Kiras Bangun lahir di Batukarang sekitar tahun 1852. penampilannya sederhana, berwibawa dengan gaya dan tutur bahasa yang simpatik. Masyarakat menamakan beliau Garamata yang bermakna “Mata Merah”. Masa mudanya ia sering pergi dari satu kampung ke kampung lain dalam rangkaian kunjungan kekeluargaan untuk terwujudnya ikatan kekerabatan warga Merga Silima serta terpeliharanya norma-norma adat budaya Karo dengan baik.

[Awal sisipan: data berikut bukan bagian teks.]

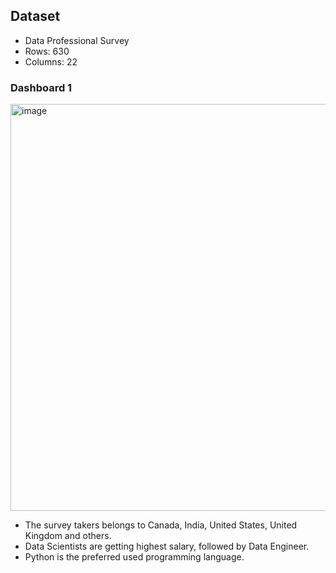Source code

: ## Dataset

- Data Professional Survey
- Rows: 630
- Columns: 22

### Dashboard 1

<img width="651" alt="image" src="https://user-images.githubusercontent.com/50318272/212592748-582445a8-648e-4378-847e-9e8607f34f63.png">

- The survey takers belongs to Canada, India, United States, United Kingdom and others.
- Data Scientists are getting highest salary, followed by Data Engineer.
- Python is the preferred used programming language.
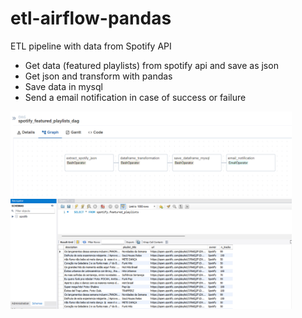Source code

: # etl-airflow-pandas

ETL pipeline with data from Spotify API

* Get data (featured playlists) from spotify api and save as json
* Get json and transform with pandas
* Save data in mysql
* Send a email notification in case of success or failure

<img width="450px" src="./img/pipeline.png" alt="pipeline" />

<img width="450px" src="./img/mysql.png" alt="mysql" />

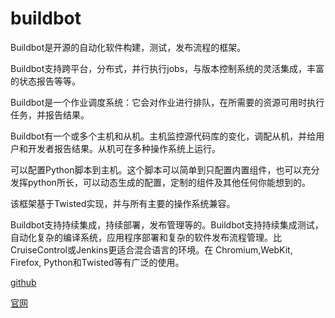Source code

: # buildbot
Buildbot是开源的自动化软件构建，测试，发布流程的框架。

Buildbot支持跨平台，分布式，并行执行jobs，与版本控制系统的灵活集成，丰富的状态报告等等。

Buildbot是一个作业调度系统：它会对作业进行排队，在所需要的资源可用时执行任务，并报告结果。

Buildbot有一个或多个主机和从机。主机监控源代码库的变化，调配从机，并给用户和开发者报告结果。从机可在多种操作系统上运行。

可以配置Python脚本到主机。这个脚本可以简单到只配置内置组件，也可以充分发挥python所长，可以动态生成的配置，定制的组件及其他任何你能想到的。

该框架基于Twisted实现，并与所有主要的操作系统兼容。

Buildbot支持持续集成，持续部署，发布管理等的。Buildbot支持持续集成测试，自动化复杂的编译系统，应用程序部署和复杂的软件发布流程管理。比CruiseControl或Jenkins更适合混合语言的环境。在 Chromium,WebKit, Firefox, Python和Twisted等有广泛的使用。

[github](https://github.com/buildbot/buildbot)

[官网](http://buildbot.net)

Pemerintahan yang ada pada masa itu disebut pemerintahan Urung dan Kampung yang berdiri sendiri/otonomi. Jalannya roda pemerintahan dititikberatkan pada norma-norma adat. Tidak jarang pula terjadi sengketa antar Urung dan antar Kampung dengan motif berbagai macam persoalan.
Pihak-pihak yang bertikai, acap kali mengundang Garamata turut memecahkan persoalan. Dengan sikap jujur, berani dan bertanggung jawab Garamata bertindak tegas tetapi arif dan bijaksana, berlandaskan semboyan “Rakut Sitelu” (Kalimbubu, Sembuyak dan Anak beru) yang sudah membudaya dalam kehidupan sehari-hari.

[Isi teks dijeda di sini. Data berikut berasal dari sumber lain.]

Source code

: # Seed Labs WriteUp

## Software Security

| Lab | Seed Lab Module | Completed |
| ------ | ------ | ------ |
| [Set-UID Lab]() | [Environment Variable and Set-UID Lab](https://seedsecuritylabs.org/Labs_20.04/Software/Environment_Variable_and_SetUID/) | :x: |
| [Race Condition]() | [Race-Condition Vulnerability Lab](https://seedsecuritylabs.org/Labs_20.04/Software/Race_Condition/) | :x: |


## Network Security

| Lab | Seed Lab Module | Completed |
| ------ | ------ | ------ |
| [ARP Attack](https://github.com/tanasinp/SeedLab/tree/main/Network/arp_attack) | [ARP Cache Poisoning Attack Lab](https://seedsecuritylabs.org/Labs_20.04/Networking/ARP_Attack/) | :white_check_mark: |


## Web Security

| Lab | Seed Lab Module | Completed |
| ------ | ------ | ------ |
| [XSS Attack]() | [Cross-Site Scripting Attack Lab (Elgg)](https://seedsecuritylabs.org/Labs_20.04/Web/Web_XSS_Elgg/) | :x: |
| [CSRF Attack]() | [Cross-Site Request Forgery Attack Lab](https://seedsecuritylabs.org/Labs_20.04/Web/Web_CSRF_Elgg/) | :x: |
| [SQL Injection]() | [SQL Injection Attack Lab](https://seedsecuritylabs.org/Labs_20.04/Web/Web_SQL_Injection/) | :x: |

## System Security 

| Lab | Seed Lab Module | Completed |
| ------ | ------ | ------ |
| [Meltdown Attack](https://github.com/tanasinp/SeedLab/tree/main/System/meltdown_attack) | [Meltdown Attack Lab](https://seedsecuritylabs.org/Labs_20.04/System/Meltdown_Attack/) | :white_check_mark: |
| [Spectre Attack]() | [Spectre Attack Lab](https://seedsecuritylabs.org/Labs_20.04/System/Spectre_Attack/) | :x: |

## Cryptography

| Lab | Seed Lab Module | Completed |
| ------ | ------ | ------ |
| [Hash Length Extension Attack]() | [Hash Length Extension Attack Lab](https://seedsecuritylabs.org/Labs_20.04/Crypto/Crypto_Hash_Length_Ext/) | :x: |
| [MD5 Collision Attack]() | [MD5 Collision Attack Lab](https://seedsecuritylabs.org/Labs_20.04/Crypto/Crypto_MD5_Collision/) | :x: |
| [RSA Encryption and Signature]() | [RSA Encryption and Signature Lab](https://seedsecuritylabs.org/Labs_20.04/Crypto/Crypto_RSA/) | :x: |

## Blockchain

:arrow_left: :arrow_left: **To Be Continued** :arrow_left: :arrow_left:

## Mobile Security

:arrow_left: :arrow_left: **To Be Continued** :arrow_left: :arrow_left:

Dalam bertindak beliau selalu berpegang teguh pada prinsip membenarkan yang benar, tidak berpihak, menyebabkan berbagai sengketa dapat diredakan secara damai yang memuaskan semua pihak.

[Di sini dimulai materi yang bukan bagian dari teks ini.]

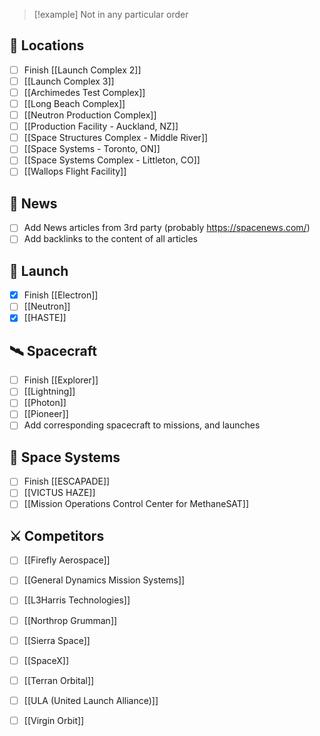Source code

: >[!example] Not in any particular order
## 📍 Locations

- [ ] Finish [[Launch Complex 2]]
- [ ] [[Launch Complex 3]]
- [ ] [[Archimedes Test Complex]]
- [ ] [[Long Beach Complex]]
- [ ] [[Neutron Production Complex]]
- [ ] [[Production Facility - Auckland, NZ]]
- [ ] [[Space Structures Complex - Middle River]]
- [ ] [[Space Systems - Toronto, ON]]
- [ ] [[Space Systems Complex - Littleton, CO]]
- [ ] [[Wallops Flight Facility]]

## 📰 News

- [ ] Add News articles from 3rd party (probably https://spacenews.com/) 
- [ ] Add backlinks to the content of all articles

## 🚀 Launch

- [x] Finish [[Electron]]
- [ ] [[Neutron]]
- [x] [[HASTE]]

## 🛰️ Spacecraft

- [ ] Finish [[Explorer]]
- [ ] [[Lightning]]
- [ ] [[Photon]]
- [ ] [[Pioneer]]
- [ ] Add corresponding spacecraft to missions, and launches

## 📡 Space Systems

- [ ] Finish [[ESCAPADE]]
- [ ] [[VICTUS HAZE]]
- [ ] [[Mission Operations Control Center for MethaneSAT]]

## ⚔️ Competitors

- [ ] [[Firefly Aerospace]]
- [ ] [[General Dynamics Mission Systems]]
- [ ] [[L3Harris Technologies]]
- [ ] [[Northrop Grumman]]
- [ ] [[Sierra Space]]
- [ ] [[SpaceX]]
- [ ] [[Terran Orbital]]
- [ ] [[ULA (United Launch Alliance)]]
- [ ] [[Virgin Orbit]]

Simpati masyarakat tidak terbatas dikawasan Tanaha Karo saja, melainkan meluas sampai ke daerah tetangga seperti: Tanah Pinem Dairi, Singkil Aceh Selatan, Alas Gayo Aceh Tenggara, Langkat dan Deli Serdang. Hubungan dengan daerah–daerah tersebut terpelihara serasi, terlebih-lebih kegigihan perlawanan rakyat Aceh Selatan dan Aceh Tenggara terhadap penjajah Belanda, dikagumi dan dipantau secara berlanjut.
Latar Belakang Ekspansi Belanda ke Tanah Karo
Pada tahun 1870, Belanda telah menduduki Sumatera Timur yaitu di Langkat dan sekitar Binjai membuka perkebunan tembakau dan karet. Belanda ingin memperluas usaha perkebunan ke Tanah Karo dengan alasan tanah di sekitar Binjai telah habis ditanami.
Tanah Karo telah diketahui Belanda karena kerbau sebagai penarik kereta keperluan perkebunan diperoleh dari Tanah Karo. Disamping itu Binjai pada waktu itu telah menjadi kota yang didiami tuan-tuan kebun Belanda dimana banyak didatangi orang-orang Karo dari Karo Tinggi dan ada diantaranya yang bekerja sebagai pekerja kebun maupun mandor.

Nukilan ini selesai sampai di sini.